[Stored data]
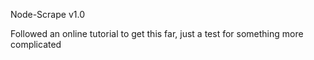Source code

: Node-Scrape v1.0

Followed an online tutorial to get this far, just a test for something more complicated
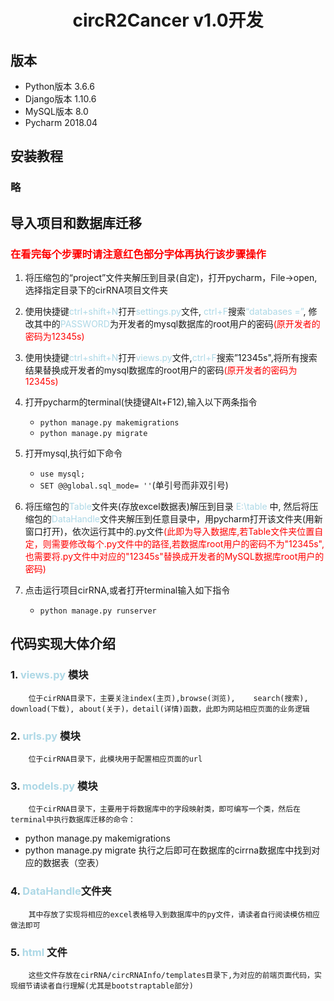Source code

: # <center>circR2Cancer v1.0开发</center>
## 版本
+ Python版本 3.6.6 
+ Django版本 1.10.6
+ MySQL版本 8.0
+ Pycharm 2018.04
## 安装教程
### 略
## 导入项目和数据库迁移
### <font color=red>在看完每个步骤时请注意红色部分字体再执行该步骤操作</font>
1. 将压缩包的“project”文件夹解压到目录(自定)，打开pycharm，File->open,选择指定目录下的cirRNA项目文件夹

2. 使用快捷键<font color="lightblue">ctrl+shift+N</font>打开<font color="lightblue">settings.py</font>文件, <font color="lightblue">ctrl+F</font>搜索<font color="lightblue">“databases =”</font>, 修改其中的<font color="lightblue">PASSWORD</font>为开发者的mysql数据库的root用户的密码<font color="red">(原开发者的密码为12345s)</font>
3. 使用快捷键<font color="lightblue">ctrl+shift+N</font>打开<font color="lightblue">views.py</font>文件,<font color="lightblue">ctrl+F</font>搜索”12345s",将所有搜索结果替换成开发者的mysql数据库的root用户的密码<font color="red">(原开发者的密码为12345s)</font>
4. 打开pycharm的terminal(快捷键Alt+F12),输入以下两条指令
    + `python manage.py makemigrations`
    + `python manage.py migrate`
5. 打开mysql,执行如下命令
    + `use mysql;`
    + `SET @@global.sql_mode= ''`(单引号而非双引号)
6. 将压缩包的<font color="lightblue">Table</font>文件夹(存放excel数据表)解压到目录 <font color="lightblue">E:\table</font> 中, 然后将压缩包的<font color="lightblue">DataHandle</font>文件夹解压到任意目录中，用pycharm打开该文件夹(用新窗口打开)，依次运行其中的.py文件<font color="red">(此即为导入数据库,若Table文件夹位置自定，则需要修改每个.py文件中的路径,若数据库root用户的密码不为"12345s",也需要将.py文件中对应的"12345s"替换成开发者的MySQL数据库root用户的密码)</font>
7. 点击运行项目cirRNA,或者打开terminal输入如下指令
    + `python manage.py runserver`

## 代码实现大体介绍
### 1. <font color="lightblue">views.py</font> 模块
        位于cirRNA目录下，主要关注index(主页),browse(浏览),    search(搜索), download(下载), about(关于)，detail(详情)函数，此即为网站相应页面的业务逻辑
### 2. <font color="lightblue">urls.py</font> 模块
        位于cirRNA目录下，此模块用于配置相应页面的url
### 3. <font color="lightblue">models.py</font> 模块
        位于cirRNA目录下，主要用于将数据库中的字段映射类，即可编写一个类，然后在terminal中执行数据库迁移的命令：
+ python manage.py makemigrations
+ python manage.py migrate
执行之后即可在数据库的cirrna数据库中找到对应的数据表（空表）
### 4. <font color="lightblue">DataHandle</font>文件夹
        其中存放了实现将相应的excel表格导入到数据库中的py文件，请读者自行阅读模仿相应做法即可
### 5. <font color="lightblue">html</font> 文件
        这些文件存放在cirRNA/circRNAInfo/templates目录下,为对应的前端页面代码，实现细节请读者自行理解(尤其是bootstraptable部分)    
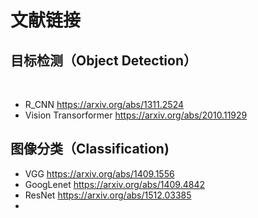 # 文献链接
## 目标检测（Object Detection）
<br>

* R_CNN https://arxiv.org/abs/1311.2524
* Vision Transorformer https://arxiv.org/abs/2010.11929



## 图像分类（Classification)

* VGG https://arxiv.org/abs/1409.1556
* GoogLenet  https://arxiv.org/abs/1409.4842
* ResNet https://arxiv.org/abs/1512.03385
* 
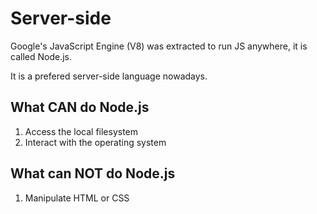 # Server-side
Google's JavaScript Engine (V8) was extracted to run JS anywhere, it is called Node.js.

It is a prefered server-side language nowadays. 

## What CAN do Node.js
1. Access the local filesystem
1. Interact with the operating system

## What can NOT do Node.js
1. Manipulate HTML or CSS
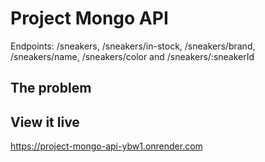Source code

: # Project Mongo API

Endpoints: /sneakers, /sneakers/in-stock, /sneakers/brand, /sneakers/name, /sneakers/color and /sneakers/:sneakerId

## The problem

## View it live

https://project-mongo-api-ybw1.onrender.com
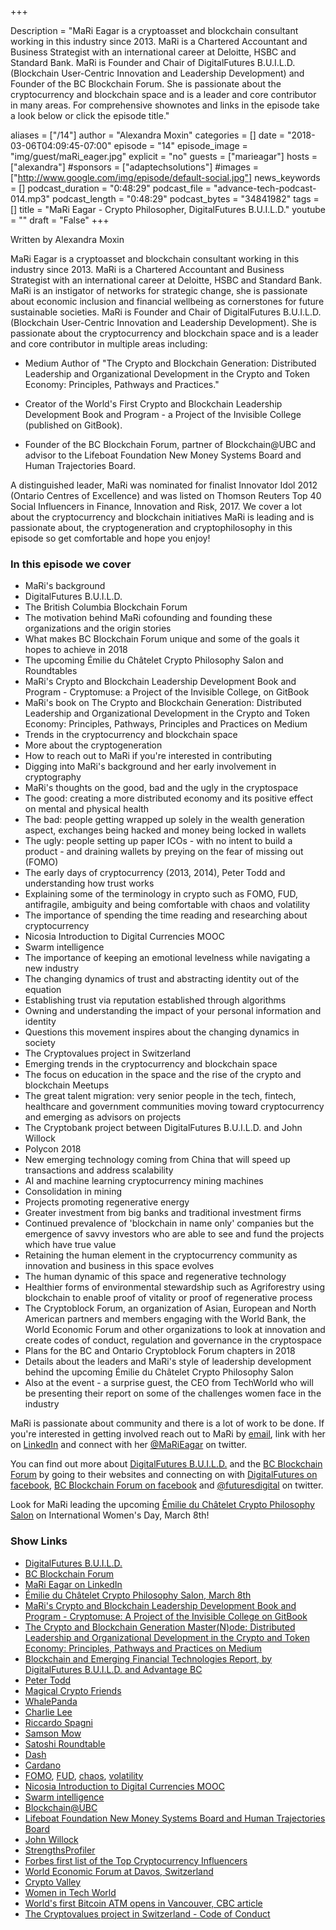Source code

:+++

Description = "MaRi Eagar is a cryptoasset and blockchain consultant working in this industry since 2013. MaRi is a Chartered Accountant and Business Strategist with an international career at Deloitte, HSBC and Standard Bank. MaRi is Founder and Chair of DigitalFutures B.U.I.L.D. (Blockchain User-Centric Innovation and Leadership Development) and Founder of the BC Blockchain Forum. She is passionate about the cryptocurrency and blockchain space and is a leader and core contributor in many areas. For comprehensive shownotes and links in the episode take a look below or click the episode title."

aliases = ["/14"]
author = "Alexandra Moxin"
categories = []
date = "2018-03-06T04:09:45-07:00"
episode = "14"
episode_image = "img/guest/maRi_eager.jpg"
explicit = "no"
guests = ["marieagar"]
hosts = ["alexandra"]
#sponsors = ["adaptechsolutions"]
#images = ["http://www.google.com/img/episode/default-social.jpg"]
news_keywords = []
podcast_duration = "0:48:29"
podcast_file = "advance-tech-podcast-014.mp3"
podcast_length = "0:48:29"
podcast_bytes = "34841982"
tags = []
title = "MaRi Eagar - Crypto Philosopher, DigitalFutures B.U.I.L.D."
youtube = ""
draft = "False"
+++

Written by Alexandra Moxin

MaRi Eagar is a cryptoasset and blockchain consultant working in this industry since 2013. MaRi is a Chartered Accountant and Business Strategist with an international career at Deloitte, HSBC and Standard Bank. MaRi is an instigator of networks for strategic change, she is passionate about economic inclusion and financial wellbeing as cornerstones for future sustainable societies. MaRi is Founder and Chair of DigitalFutures B.U.I.L.D. (Blockchain User-Centric Innovation and Leadership Development). She is passionate about the cryptocurrency and blockchain space and is a leader and core contributor in multiple areas including:

* Medium Author of "The Crypto and Blockchain Generation: Distributed Leadership and Organizational Development in the Crypto and Token Economy: Principles, Pathways and Practices."

* Creator of the World's First Crypto and Blockchain Leadership Development Book and Program - a Project of the Invisible College (published on GitBook).

* Founder of the BC Blockchain Forum, partner of Blockchain@UBC and advisor to the Lifeboat Foundation New Money Systems Board and Human Trajectories Board.

A distinguished leader, MaRi was nominated for finalist Innovator Idol 2012 (Ontario Centres of Excellence) and was listed on Thomson Reuters Top 40 Social Influencers in Finance, Innovation and Risk, 2017. We cover a lot about the cryptocurrency and blockchain initiatives MaRi is leading and is passionate about, the cryptogeneration and cryptophilosophy in this episode so get comfortable and hope you enjoy!


### In this episode we cover
* MaRi's background
* DigitalFutures B.U.I.L.D.
* The British Columbia Blockchain Forum
* The motivation behind MaRi cofounding and founding these organizations and the origin stories
* What makes BC Blockchain Forum unique and some of the goals it hopes to achieve in 2018
* The upcoming Émilie du Châtelet Crypto Philosophy Salon and Roundtables
* MaRi's Crypto and Blockchain Leadership Development Book and Program - Cryptomuse: a Project of the Invisible College, on GitBook
* MaRi's book on The Crypto and Blockchain Generation: Distributed Leadership and Organizational Development in the Crypto and Token Economy: Principles, Pathways, Principles and Practices on Medium
* Trends in the cryptocurrency and blockchain space
* More about the cryptogeneration
* How to reach out to MaRi if you're interested in contributing
* Digging into MaRi's background and her early involvement in cryptography
* MaRi's thoughts on the good, bad and the ugly in the cryptospace
* The good: creating a more distributed economy and its positive effect on mental and physical health
* The bad: people getting wrapped up solely in the wealth generation aspect, exchanges being hacked and money being locked in wallets
* The ugly: people setting up paper ICOs - with no intent to build a product - and draining wallets by preying on the fear of missing out (FOMO)
* The early days of cryptocurrency (2013, 2014), Peter Todd and understanding how trust works
* Explaining some of the terminology in crypto such as FOMO, FUD, antifragile, ambiguity and being comfortable with chaos and volatility
* The importance of spending the time reading and researching about cryptocurrency
* Nicosia Introduction to Digital Currencies MOOC
* Swarm intelligence
* The importance of keeping an emotional levelness while navigating a new industry
* The changing dynamics of trust and abstracting identity out of the equation
* Establishing trust via reputation established through algorithms
* Owning and understanding the impact of your personal information and identity
* Questions this movement inspires about the changing dynamics in society
* The Cryptovalues project in Switzerland
* Emerging trends in the cryptocurrency and blockchain space
* The focus on education in the space and the rise of the crypto and blockchain Meetups
* The great talent migration: very senior people in the tech, fintech, healthcare and government communities moving toward cryptocurrency and emerging as advisors on projects
* The Cryptobank project between DigitalFutures B.U.I.L.D. and John Willock
* Polycon 2018
* New emerging technology coming from China that will speed up transactions and address scalability
* AI and machine learning cryptocurrency mining machines
* Consolidation in mining
* Projects promoting regenerative energy
* Greater investment from big banks and traditional investment firms
* Continued prevalence of 'blockchain in name only' companies but the emergence of savvy investors who are able to see and fund the projects which have true value
* Retaining the human element in the cryptocurrency community as innovation and business in this space evolves
* The human dynamic of this space and regenerative technology
* Healthier forms of environmental stewardship such as Agriforestry using blockchain to enable proof of vitality or proof of regenerative process
* The Cryptoblock Forum, an organization of Asian, European and North American partners and members engaging with the World Bank, the World Economic Forum and other organizations to look at innovation and create codes of conduct, regulation and governance in the cryptospace
* Plans for the BC and Ontario Cryptoblock Forum chapters in 2018
* Details about the leaders and MaRi's style of leadership development behind the upcoming Émilie du Châtelet Crypto Philosophy Salon
* Also at the event - a surprise guest, the CEO from TechWorld who will be presenting their report on some of the challenges women face in the industry

MaRi is passionate about community and there is a lot of work to be done. If you're interested in getting involved reach out to MaRi by [email](mailto:mari@digitalfutures.co), link with her on [LinkedIn](https://www.linkedin.com/in/marieagar/) and connect with her [@MaRiEagar](https://twitter.com/MaRiEagar) on twitter.

You can find out more about [DigitalFutures B.U.I.L.D.](http://digitalfutures.co/) and the [BC Blockchain Forum](http://bcblockchainforum.ca/) by going to their websites and connecting on with [DigitalFutures on facebook](https://www.facebook.com/futuresdigital/), [BC Blockchain Forum on facebook](https://www.facebook.com/bcblockchainforum/) and [@futuresdigital](https://twitter.com/futuresdigital) on twitter.

Look for MaRi leading the upcoming [Émilie du Châtelet Crypto Philosophy Salon](https://www.picatic.com/event15130591965425) on International Women's Day, March 8th!


### Show Links
* [DigitalFutures B.U.I.L.D.](http://digitalfutures.co/)
* [BC Blockchain Forum](https://www.meetup.com/BCBlockchainForum/)
* [MaRi Eagar on LinkedIn](https://www.linkedin.com/in/marieagar/)
* [Émilie du Châtelet Crypto Philosophy Salon, March 8th](https://www.picatic.com/event15130591965425)
* [MaRi's Crypto and Blockchain Leadership Development Book and Program - Cryptomuse: A Project of the Invisible College on GitBook](https://cryptomuse.gitbooks.io/personal-leadership-for-the-crypto-and-blockchain/content/)
* [The Crypto and Blockchain Generation Master(N)ode: Distributed Leadership and Organizational Development in the Crypto and Token Economy: Principles, Pathways and Practices on Medium](https://medium.com/distributed-economy)
* [Blockchain and Emerging Financial Technologies Report, by DigitalFutures B.U.I.L.D. and Advantage BC](https://www.slideshare.net/slideshow/embed_code/key/ttJGEO7mf9tbPW)
* [Peter Todd](https://petertodd.org/)
* [Magical Crypto Friends](https://www.youtube.com/channel/UCVVDsIYJBQ_C7Bh_aI3ZMxQ)
* [WhalePanda](https://twitter.com/WhalePanda)
* [Charlie Lee](https://twitter.com/SatoshiLite)
* [Riccardo Spagni](https://twitter.com/fluffypony)
* [Samson Mow](https://twitter.com/Excellion)
* [Satoshi Roundtable](https://satoshiroundtable.org/)
* [Dash](https://www.dash.org/)
* [Cardano](https://www.cardanohub.org/en/home/)
* [FOMO](https://en.wikipedia.org/wiki/Fear_of_missing_out), [FUD](https://en.wikipedia.org/wiki/Fear,_uncertainty_and_doubt), [chaos](https://en.wiktionary.org/wiki/chaos), [volatility](https://www.investopedia.com/terms/v/volatility.asp)
* [Nicosia Introduction to Digital Currencies MOOC](https://digitalcurrency.unic.ac.cy/free-introductory-mooc/)
* [Swarm intelligence](https://en.wikipedia.org/wiki/Swarm_intelligence)
* [Blockchain@UBC](https://blockchainubc.ca/)
* [Lifeboat Foundation New Money Systems Board and Human Trajectories Board](https://lifeboat.com/ex/boards#human_trajectories)
* [John Willock](https://www.linkedin.com/in/john-willock-blockchain/)
* [StrengthsProfiler](https://strengthsprofile.com/)
* [Forbes first list of the Top Cryptocurrency Influencers](https://www.forbes.com/sites/jeffkauflin/2018/02/07/cryptocurrency-richest-people-crypto-bitcoin-ether-xrp/#9fb71c372d3e)
* [World Economic Forum at Davos, Switzerland](https://www.weforum.org/events/world-economic-forum-annual-meeting-2018)
* [Crypto Valley](https://cryptovalley.swiss/)
* [Women in Tech World](https://www.womenintechworld.com/)
* [World's first Bitcoin ATM opens in Vancouver, CBC article](http://www.cbc.ca/news/technology/world-s-first-bitcoin-atm-opens-in-vancouver-1.2286877)
* [The Cryptovalues project in Switzerland - Code of Conduct](https://cryptovalley.swiss/codeofconduct/)    



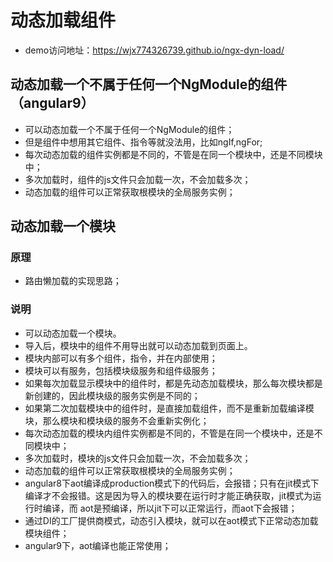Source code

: # 动态加载组件
- demo访问地址：https://wjx774326739.github.io/ngx-dyn-load/

## 动态加载一个不属于任何一个NgModule的组件（angular9）
- 可以动态加载一个不属于任何一个NgModule的组件；
- 但是组件中想用其它组件、指令等就没法用，比如ngIf,ngFor;
- 每次动态加载的组件实例都是不同的，不管是在同一个模块中，还是不同模块中；
- 多次加载时，组件的js文件只会加载一次，不会加载多次；
- 动态加载的组件可以正常获取根模块的全局服务实例；

## 动态加载一个模块
### 原理
- 路由懒加载的实现思路；
### 说明
- 可以动态加载一个模块。
- 导入后，模块中的组件不用导出就可以动态加载到页面上。
- 模块内部可以有多个组件，指令，并在内部使用；
- 模块可以有服务，包括模块级服务和组件级服务；
- 如果每次加载显示模块中的组件时，都是先动态加载模块，那么每次模块都是新创建的，因此模块级的服务实例是不同的；
- 如果第二次加载模块中的组件时，是直接加载组件，而不是重新加载编译模块，那么模块和模块级的服务不会重新实例化；
- 每次动态加载的模块内组件实例都是不同的，不管是在同一个模块中，还是不同模块中；
- 多次加载时，模块的js文件只会加载一次，不会加载多次；
- 动态加载的组件可以正常获取根模块的全局服务实例；
- angular8下aot编译成production模式下的代码后，会报错；只有在jit模式下编译才不会报错。这是因为导入的模块要在运行时才能正确获取，jit模式为运行时编译，而 aot是预编译，所以jit下可以正常运行，而aot下会报错；
- 通过DI的工厂提供商模式，动态引入模块，就可以在aot模式下正常动态加载模块组件；
- angular9下，aot编译也能正常使用；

[Task statement] Write out, from the lines above, only those from the line with "how trust works" to the line with "information and identity", exactly as given, including the first and the last.

[Expected output]
* The early days of cryptocurrency (2013, 2014), Peter Todd and understanding how trust works
* Explaining some of the terminology in crypto such as FOMO, FUD, antifragile, ambiguity and being comfortable with chaos and volatility
* The importance of spending the time reading and researching about cryptocurrency
* Nicosia Introduction to Digital Currencies MOOC
* Swarm intelligence
* The importance of keeping an emotional levelness while navigating a new industry
* The changing dynamics of trust and abstracting identity out of the equation
* Establishing trust via reputation established through algorithms
* Owning and understanding the impact of your personal information and identity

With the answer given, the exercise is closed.